_Exercise goal_
Please find every line below that includes "відкриває" and report how many there are. Nothing else is needed.

_Information given_
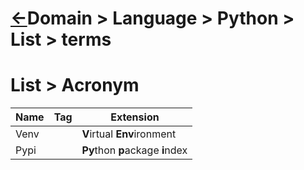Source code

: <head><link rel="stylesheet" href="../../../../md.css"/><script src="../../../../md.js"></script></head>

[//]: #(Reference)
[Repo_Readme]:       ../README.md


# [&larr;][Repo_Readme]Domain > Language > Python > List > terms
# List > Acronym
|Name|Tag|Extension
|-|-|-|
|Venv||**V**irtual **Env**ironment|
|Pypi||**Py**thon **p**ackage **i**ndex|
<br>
==
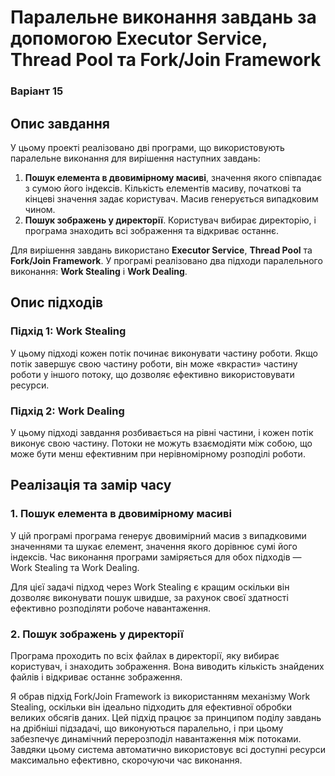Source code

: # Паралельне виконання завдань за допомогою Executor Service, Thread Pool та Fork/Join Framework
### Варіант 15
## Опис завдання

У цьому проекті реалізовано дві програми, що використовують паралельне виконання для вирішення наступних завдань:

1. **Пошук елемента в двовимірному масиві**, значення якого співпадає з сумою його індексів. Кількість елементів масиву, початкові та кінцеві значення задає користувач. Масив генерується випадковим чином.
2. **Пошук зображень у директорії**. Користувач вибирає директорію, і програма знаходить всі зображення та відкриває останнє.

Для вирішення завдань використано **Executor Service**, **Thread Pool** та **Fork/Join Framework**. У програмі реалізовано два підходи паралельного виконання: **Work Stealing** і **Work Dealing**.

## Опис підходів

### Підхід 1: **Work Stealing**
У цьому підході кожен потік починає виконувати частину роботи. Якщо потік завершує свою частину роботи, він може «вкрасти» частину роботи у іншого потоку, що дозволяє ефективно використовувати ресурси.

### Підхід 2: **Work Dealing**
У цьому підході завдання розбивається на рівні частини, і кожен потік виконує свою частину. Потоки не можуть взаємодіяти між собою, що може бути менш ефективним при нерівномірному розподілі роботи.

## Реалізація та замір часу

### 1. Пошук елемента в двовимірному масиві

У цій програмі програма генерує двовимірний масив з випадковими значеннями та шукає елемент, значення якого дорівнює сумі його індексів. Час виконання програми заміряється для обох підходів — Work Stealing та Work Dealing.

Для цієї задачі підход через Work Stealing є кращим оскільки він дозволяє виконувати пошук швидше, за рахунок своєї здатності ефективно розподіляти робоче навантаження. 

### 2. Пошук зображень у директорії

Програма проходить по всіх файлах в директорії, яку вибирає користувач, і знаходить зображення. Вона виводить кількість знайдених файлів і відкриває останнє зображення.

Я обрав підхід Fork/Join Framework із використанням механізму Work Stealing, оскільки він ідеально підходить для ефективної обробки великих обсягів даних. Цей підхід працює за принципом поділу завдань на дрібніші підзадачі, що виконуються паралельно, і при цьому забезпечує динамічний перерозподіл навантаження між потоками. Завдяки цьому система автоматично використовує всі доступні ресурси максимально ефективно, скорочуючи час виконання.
* * *
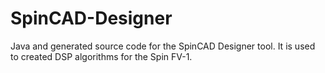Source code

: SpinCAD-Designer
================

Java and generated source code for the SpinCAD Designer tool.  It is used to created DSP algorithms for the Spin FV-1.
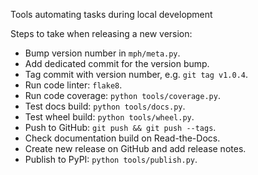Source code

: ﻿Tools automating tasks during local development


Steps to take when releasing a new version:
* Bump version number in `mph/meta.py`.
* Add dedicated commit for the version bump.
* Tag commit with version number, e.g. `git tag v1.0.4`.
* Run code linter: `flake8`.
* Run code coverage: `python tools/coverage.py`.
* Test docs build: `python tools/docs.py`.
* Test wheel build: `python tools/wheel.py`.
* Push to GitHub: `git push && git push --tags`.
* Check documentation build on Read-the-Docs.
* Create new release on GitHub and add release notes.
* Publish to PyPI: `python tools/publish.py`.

_Output for this exercise_
2